> [Data shown]:

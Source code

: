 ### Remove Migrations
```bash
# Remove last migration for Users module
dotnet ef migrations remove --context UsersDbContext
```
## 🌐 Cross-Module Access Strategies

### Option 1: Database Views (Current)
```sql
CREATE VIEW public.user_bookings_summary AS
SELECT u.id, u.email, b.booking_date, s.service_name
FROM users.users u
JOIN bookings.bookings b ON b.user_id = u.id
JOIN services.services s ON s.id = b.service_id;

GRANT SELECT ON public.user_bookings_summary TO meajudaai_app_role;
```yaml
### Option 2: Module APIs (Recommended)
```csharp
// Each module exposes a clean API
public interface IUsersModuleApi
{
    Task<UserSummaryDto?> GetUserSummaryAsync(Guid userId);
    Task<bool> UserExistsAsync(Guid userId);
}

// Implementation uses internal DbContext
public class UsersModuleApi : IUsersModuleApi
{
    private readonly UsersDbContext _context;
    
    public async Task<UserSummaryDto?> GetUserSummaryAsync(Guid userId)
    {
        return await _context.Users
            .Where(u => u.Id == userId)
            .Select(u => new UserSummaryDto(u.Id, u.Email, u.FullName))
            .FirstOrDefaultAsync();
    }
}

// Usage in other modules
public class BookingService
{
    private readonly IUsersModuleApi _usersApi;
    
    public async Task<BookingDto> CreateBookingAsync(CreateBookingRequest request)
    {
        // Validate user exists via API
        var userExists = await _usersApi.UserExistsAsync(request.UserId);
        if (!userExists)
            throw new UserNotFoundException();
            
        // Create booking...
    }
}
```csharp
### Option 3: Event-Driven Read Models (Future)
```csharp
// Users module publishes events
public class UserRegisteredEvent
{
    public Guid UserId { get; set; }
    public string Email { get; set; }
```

> [What you need to do]:
Copy the data exactly. Leave nothing out.

> [Response area]:
Source code

: ### Remove Migrations
```bash
# Remove last migration for Users module
dotnet ef migrations remove --context UsersDbContext
```
## 🌐 Cross-Module Access Strategies

### Option 1: Database Views (Current)
```sql
CREATE VIEW public.user_bookings_summary AS
SELECT u.id, u.email, b.booking_date, s.service_name
FROM users.users u
JOIN bookings.bookings b ON b.user_id = u.id
JOIN services.services s ON s.id = b.service_id;

GRANT SELECT ON public.user_bookings_summary TO meajudaai_app_role;
```yaml
### Option 2: Module APIs (Recommended)
```csharp
// Each module exposes a clean API
public interface IUsersModuleApi
{
    Task<UserSummaryDto?> GetUserSummaryAsync(Guid userId);
    Task<bool> UserExistsAsync(Guid userId);
}

// Implementation uses internal DbContext
public class UsersModuleApi : IUsersModuleApi
{
    private readonly UsersDbContext _context;
    
    public async Task<UserSummaryDto?> GetUserSummaryAsync(Guid userId)
    {
        return await _context.Users
            .Where(u => u.Id == userId)
            .Select(u => new UserSummaryDto(u.Id, u.Email, u.FullName))
            .FirstOrDefaultAsync();
    }
}

// Usage in other modules
public class BookingService
{
    private readonly IUsersModuleApi _usersApi;
    
    public async Task<BookingDto> CreateBookingAsync(CreateBookingRequest request)
    {
        // Validate user exists via API
        var userExists = await _usersApi.UserExistsAsync(request.UserId);
        if (!userExists)
            throw new UserNotFoundException();
            
        // Create booking...
    }
}
```csharp
### Option 3: Event-Driven Read Models (Future)
```csharp
// Users module publishes events
public class UserRegisteredEvent
{
    public Guid UserId { get; set; }
    public string Email { get; set; }
```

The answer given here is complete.